PROBLEM TO SOLVE >> Whenever the word "emph" shows up in a line of the data, copy that line.

----------

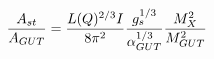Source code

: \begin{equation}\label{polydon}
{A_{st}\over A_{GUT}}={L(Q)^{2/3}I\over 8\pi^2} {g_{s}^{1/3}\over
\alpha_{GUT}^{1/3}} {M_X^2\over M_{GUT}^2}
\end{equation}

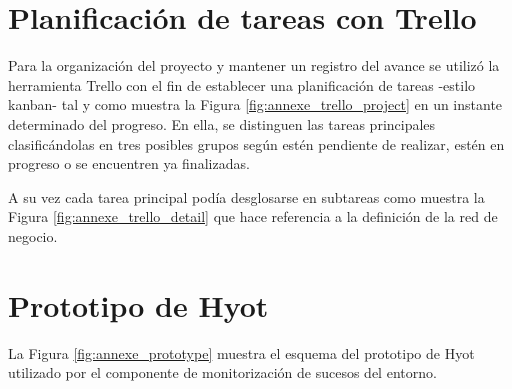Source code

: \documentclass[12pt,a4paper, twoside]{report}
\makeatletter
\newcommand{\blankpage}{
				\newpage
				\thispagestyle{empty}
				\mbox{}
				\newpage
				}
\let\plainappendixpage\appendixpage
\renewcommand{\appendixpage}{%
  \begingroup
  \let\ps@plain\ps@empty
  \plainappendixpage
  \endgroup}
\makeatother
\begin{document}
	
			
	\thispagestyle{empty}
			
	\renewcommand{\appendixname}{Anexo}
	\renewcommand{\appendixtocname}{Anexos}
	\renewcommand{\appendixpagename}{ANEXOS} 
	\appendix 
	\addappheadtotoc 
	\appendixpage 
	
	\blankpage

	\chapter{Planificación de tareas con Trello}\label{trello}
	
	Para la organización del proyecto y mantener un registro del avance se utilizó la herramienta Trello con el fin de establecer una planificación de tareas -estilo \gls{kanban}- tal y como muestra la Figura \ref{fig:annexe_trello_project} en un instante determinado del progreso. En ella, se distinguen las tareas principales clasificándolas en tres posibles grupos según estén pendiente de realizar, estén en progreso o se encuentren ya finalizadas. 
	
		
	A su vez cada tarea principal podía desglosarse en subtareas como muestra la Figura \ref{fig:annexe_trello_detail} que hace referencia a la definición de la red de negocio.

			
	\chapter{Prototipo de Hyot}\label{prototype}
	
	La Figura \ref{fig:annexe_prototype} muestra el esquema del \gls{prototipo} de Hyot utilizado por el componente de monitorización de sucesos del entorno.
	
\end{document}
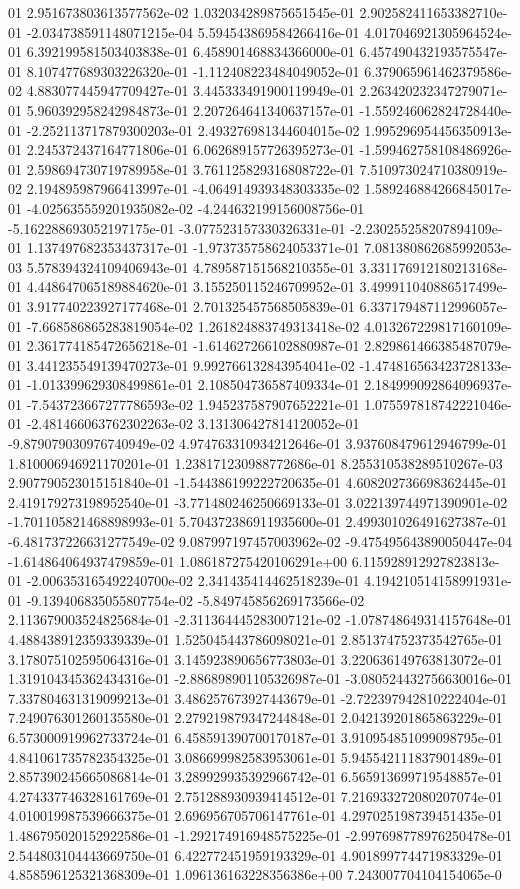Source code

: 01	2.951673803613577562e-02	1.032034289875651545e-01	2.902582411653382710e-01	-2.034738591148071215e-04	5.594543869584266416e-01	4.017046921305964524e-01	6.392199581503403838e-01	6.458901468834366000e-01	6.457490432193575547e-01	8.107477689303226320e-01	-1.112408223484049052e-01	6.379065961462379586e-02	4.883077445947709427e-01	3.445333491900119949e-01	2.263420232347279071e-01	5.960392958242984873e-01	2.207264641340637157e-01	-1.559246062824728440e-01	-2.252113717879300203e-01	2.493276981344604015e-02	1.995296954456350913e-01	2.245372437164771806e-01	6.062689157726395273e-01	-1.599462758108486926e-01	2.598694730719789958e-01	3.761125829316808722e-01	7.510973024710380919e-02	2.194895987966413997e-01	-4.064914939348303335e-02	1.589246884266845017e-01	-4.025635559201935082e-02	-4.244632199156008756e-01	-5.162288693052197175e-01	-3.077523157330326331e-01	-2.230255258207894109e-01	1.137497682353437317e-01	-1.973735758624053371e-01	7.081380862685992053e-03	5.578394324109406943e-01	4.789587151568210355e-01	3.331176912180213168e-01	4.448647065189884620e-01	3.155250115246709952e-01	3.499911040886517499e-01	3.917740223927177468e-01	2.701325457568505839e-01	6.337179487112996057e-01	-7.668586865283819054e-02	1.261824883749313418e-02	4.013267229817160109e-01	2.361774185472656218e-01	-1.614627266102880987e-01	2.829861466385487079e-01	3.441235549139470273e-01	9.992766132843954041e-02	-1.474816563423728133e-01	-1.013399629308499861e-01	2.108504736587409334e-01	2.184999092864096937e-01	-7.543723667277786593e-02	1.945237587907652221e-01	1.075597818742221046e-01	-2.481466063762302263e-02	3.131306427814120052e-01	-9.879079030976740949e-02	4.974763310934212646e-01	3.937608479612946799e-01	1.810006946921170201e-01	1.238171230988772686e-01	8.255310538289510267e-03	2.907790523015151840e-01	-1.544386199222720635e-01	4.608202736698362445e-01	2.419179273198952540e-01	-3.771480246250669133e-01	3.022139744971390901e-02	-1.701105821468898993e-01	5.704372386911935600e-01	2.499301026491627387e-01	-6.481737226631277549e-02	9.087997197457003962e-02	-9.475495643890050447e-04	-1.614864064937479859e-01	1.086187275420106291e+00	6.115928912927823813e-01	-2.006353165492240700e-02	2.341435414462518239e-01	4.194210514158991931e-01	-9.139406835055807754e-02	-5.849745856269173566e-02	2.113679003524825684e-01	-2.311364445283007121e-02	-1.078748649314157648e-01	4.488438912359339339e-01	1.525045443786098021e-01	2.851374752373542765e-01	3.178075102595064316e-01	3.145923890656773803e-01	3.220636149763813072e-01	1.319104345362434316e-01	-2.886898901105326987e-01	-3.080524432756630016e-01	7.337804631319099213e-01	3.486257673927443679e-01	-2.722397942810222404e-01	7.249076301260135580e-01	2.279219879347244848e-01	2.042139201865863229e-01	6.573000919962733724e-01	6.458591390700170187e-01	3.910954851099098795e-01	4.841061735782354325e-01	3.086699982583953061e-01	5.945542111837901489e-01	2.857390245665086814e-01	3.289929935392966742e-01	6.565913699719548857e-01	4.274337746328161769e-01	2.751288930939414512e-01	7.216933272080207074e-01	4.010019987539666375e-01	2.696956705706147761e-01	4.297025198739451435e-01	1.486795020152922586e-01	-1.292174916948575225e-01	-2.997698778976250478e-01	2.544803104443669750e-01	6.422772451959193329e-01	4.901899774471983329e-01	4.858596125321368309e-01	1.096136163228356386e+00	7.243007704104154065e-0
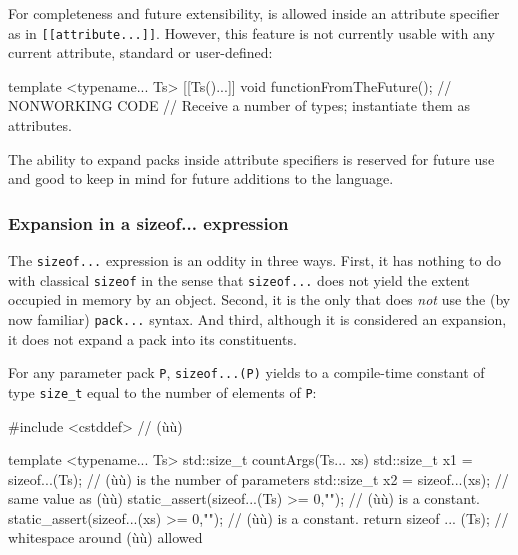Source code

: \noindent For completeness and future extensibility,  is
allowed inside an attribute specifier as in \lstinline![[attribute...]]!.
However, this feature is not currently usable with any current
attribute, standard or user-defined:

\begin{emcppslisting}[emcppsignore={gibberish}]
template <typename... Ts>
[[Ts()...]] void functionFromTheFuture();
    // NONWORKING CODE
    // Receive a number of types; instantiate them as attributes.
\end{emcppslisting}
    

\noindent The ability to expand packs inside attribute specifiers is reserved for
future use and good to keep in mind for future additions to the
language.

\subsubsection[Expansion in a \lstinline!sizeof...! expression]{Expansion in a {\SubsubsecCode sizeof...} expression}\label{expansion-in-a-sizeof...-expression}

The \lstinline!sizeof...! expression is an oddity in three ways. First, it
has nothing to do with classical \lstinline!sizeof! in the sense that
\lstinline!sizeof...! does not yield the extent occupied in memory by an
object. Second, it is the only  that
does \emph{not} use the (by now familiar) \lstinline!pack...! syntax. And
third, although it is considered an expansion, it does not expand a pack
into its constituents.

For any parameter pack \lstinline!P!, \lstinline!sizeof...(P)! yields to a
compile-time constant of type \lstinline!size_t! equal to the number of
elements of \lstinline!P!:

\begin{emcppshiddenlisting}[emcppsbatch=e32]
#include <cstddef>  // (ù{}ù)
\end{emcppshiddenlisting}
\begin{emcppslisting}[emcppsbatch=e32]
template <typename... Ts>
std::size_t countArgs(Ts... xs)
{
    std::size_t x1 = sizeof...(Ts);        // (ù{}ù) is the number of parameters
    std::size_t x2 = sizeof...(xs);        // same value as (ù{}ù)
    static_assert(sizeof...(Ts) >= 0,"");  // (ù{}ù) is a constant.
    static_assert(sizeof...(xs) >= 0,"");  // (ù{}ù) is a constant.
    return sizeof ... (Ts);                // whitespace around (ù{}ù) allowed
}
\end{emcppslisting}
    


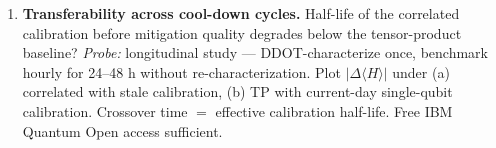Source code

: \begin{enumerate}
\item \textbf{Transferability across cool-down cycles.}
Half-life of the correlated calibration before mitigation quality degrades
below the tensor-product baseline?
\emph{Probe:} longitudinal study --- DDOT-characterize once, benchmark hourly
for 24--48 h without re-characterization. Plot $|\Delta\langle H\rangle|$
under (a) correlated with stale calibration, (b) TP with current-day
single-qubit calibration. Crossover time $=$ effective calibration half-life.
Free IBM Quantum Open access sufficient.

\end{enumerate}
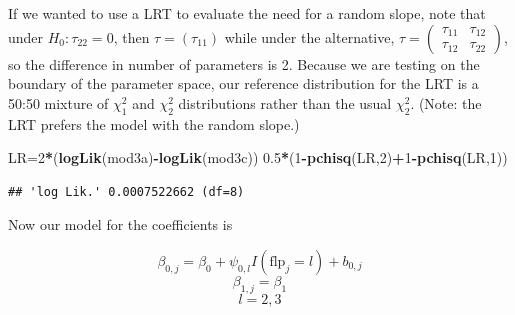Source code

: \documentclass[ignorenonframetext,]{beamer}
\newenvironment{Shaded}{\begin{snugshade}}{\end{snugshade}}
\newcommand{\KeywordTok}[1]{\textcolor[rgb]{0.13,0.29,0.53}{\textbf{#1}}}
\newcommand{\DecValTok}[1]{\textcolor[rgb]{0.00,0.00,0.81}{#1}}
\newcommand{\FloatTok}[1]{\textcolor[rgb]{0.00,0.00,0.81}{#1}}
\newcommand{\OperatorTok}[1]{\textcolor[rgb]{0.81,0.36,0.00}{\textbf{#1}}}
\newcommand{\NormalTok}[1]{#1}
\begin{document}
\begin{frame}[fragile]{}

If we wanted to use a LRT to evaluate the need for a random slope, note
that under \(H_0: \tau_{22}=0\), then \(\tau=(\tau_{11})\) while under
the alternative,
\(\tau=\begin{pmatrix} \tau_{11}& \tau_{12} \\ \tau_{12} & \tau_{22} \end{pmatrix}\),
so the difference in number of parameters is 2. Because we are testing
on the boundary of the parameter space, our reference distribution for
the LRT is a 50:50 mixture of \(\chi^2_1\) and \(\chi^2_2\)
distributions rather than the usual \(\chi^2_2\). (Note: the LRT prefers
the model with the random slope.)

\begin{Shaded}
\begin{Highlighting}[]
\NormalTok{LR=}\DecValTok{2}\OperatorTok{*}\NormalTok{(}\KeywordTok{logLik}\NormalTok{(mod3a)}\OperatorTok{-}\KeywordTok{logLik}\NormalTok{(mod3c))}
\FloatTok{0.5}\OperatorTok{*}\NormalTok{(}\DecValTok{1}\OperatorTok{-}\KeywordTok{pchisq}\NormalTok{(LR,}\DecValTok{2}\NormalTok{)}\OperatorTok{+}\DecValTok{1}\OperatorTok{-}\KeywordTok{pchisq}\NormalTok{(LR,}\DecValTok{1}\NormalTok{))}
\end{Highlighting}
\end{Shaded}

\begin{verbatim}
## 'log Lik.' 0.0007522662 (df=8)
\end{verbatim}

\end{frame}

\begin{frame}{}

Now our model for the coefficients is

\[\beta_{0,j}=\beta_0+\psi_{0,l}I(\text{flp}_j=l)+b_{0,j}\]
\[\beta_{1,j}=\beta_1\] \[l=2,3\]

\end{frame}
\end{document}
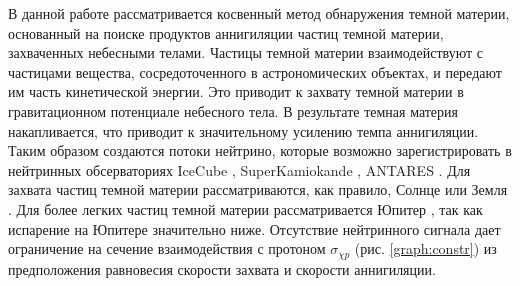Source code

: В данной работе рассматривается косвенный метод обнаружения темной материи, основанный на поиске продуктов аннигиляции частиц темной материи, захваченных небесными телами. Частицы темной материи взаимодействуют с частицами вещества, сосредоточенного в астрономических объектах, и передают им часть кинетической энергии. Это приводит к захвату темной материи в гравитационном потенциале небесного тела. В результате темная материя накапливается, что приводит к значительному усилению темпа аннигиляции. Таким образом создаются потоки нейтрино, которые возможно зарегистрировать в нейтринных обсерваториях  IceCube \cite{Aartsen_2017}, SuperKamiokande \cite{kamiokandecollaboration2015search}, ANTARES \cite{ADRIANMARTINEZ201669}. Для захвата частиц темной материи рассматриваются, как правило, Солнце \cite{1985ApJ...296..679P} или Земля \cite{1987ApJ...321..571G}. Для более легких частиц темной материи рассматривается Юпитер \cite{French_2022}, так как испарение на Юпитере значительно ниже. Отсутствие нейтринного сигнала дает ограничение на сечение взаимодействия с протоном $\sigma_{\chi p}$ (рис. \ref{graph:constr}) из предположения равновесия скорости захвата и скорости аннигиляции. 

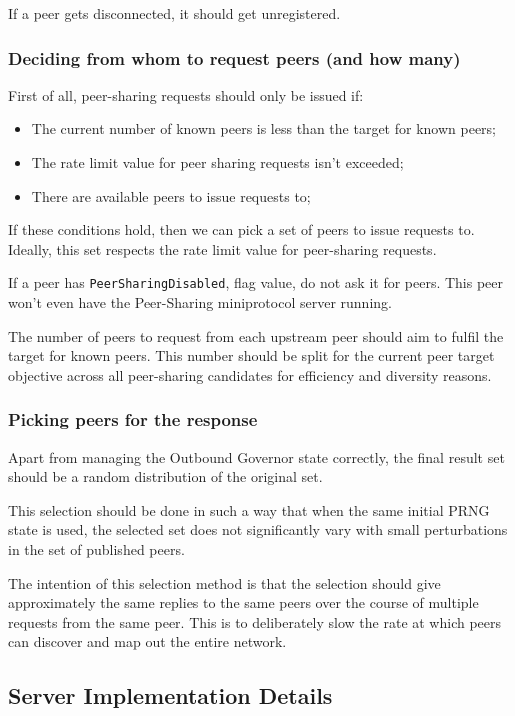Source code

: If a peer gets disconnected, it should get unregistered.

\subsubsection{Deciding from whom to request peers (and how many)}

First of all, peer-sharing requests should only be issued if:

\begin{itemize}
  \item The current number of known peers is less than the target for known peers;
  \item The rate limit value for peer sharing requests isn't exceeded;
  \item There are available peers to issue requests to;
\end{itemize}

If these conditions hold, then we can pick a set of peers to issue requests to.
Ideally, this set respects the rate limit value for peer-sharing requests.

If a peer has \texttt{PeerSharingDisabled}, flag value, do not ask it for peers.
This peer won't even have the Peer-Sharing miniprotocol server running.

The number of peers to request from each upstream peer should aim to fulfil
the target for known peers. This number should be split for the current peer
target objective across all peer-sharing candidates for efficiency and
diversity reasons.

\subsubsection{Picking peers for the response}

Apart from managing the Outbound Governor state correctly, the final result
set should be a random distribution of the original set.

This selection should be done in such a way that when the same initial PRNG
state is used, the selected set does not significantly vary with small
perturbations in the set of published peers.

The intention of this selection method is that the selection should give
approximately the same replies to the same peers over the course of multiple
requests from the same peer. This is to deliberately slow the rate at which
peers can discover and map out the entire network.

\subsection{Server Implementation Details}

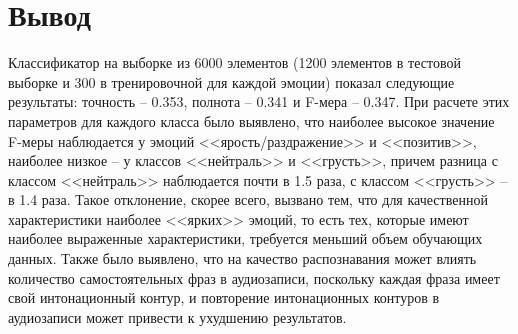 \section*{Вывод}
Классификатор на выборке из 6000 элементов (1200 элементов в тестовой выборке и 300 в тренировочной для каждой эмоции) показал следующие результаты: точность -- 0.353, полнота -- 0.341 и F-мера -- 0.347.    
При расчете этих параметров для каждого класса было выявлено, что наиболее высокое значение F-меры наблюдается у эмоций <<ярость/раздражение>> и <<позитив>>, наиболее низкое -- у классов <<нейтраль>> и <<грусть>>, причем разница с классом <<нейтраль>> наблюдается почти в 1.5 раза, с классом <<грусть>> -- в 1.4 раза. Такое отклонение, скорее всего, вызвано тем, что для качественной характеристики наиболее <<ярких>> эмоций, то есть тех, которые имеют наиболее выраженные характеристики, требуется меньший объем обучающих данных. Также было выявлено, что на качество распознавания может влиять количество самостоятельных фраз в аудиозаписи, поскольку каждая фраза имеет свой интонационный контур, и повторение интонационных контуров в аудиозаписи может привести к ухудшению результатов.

----------

WRITTEN ANSWER >>
does \emph{not} use the (by now familiar) \lstinline!pack...! syntax. And
\emph{Probe:} longitudinal study --- DDOT-characterize once, benchmark hourly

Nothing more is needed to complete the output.